One technique I have found useful is something I think of as “narrowed focus.” The simplest version can be done by paying attention only to your feet as you walk along. Narrow your field of vision until you can only see your feet and the surface on which you are walking – the sidewalk, the forest path, whatever it may be. It helps if you can also narrow your other senses, so that, for instance, you predominantly are hearing only your own footsteps rather than any distant noises that would alert you to what is happening in the larger area.
In this little bubble, you are still experiencing physical reality, but it is somewhat separated from the world that you know is around you. This helps you both to disconnect a little bit from the tyranny of your preconceived ideas (what you have come to expect about your surroundings), and to access other Places which might look very similar from that limited viewpoint. For instance, if you are walking down a city street and look only at the asphalt and concrete and grass around your feet, you could be almost anywhere – across the country, across the world, or even in another world entirely. You could be in the present day or in a moment that happened decades ago. You could be alone or surrounded by others. The familiar suddenly becomes the unknown, and that disorientation creates an opportunity for you to slip sideways a little, into a liminal state where both Here and There exist together.
Once you feel that altered perception taking hold, you can slowly raise your head and start to shift your attention to the rest of the world around you, seeing it all with new eyes. You may literally see the otherworld superimposed on this one, if you have that gift, or you may experience the dual realities in other ways – for instance, encountering unusual objects or people that are clearly being influenced by spiritual forces, hearing strange music or a voice just out of sight, feeling compelled to take a certain route that leads you to a significant location or event, etc.
Of course, there is some practical danger in this technique, especially when done in an urban environment. Taking your eyes off your surroundings, even for a few minutes, puts you at risk in a number of ways, so it must only be done in certain situations.
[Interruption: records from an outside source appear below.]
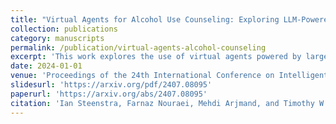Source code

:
 ```yaml
---
title: "Virtual Agents for Alcohol Use Counseling: Exploring LLM-Powered Motivational Interviewing"
collection: publications
category: manuscripts
permalink: /publication/virtual-agents-alcohol-counseling
excerpt: 'This work explores the use of virtual agents powered by large language models for motivational interviewing in alcohol use counseling.'
date: 2024-01-01
venue: 'Proceedings of the 24th International Conference on Intelligent Virtual Agents (IVA 2024)'
slidesurl: 'https://arxiv.org/pdf/2407.08095'
paperurl: 'https://arxiv.org/abs/2407.08095'
citation: 'Ian Steenstra, Farnaz Nouraei, Mehdi Arjmand, and Timothy W. Bickmore. (2024). &quot;Virtual Agents for Alcohol Use Counseling: Exploring LLM-Powered Motivational Interviewing.&quot; <i>Proceedings of the 24th International Conference on Intelligent Virtual Agents (IVA 2024)</i>.'
---
```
But if done carefully, it can be a very powerful tool. (Having another person walk with you might seem like a sensible precaution, but in fact will probably hinder you more than help, as their unaltered, everyday perception of your mutual environment may serve to drag you back into consensus reality.)
Obviously, if you are trying to access a specific otherworldly Place, it’s best to choose a material landscape that’s at least close in appearance. Or, you can just let yourself slip behind the veil a bit and see what’s going on in the spiritual realm that is closest to where you are at the moment; this is especially effective if you’re trying to meet the local spirits. Remember, also, that just as that world and its denizens become clearer and more present to you, so do you become more noticeable to Them, so it’s best to always do this kind of work armed with offerings, protective talismans, and anything else you might need in a variety of spiritual encounters.
A final note – in my experience, movement is fairly crucial to this technique. You should be actively walking (or even riding in a vehicle of some sort – anything that causes you to traverse the material world to some degree) as you narrow your focus and then slowly begin to widen it again. It may be due to a simple psychological reason; perhaps our brains expect that we must be moving in order to change locations, at least when interacting with physical reality (as opposed to dreams and even astral travel, where we can easily transition from one place to another just by intention rather than an actual process of movement). There may also be some magical or spiritual reason, even just the common guideline of “as above, so below.” Whatever the case, just like in the Amber books by Roger Zelazny, walking between the worlds seems to require actual walking in this world.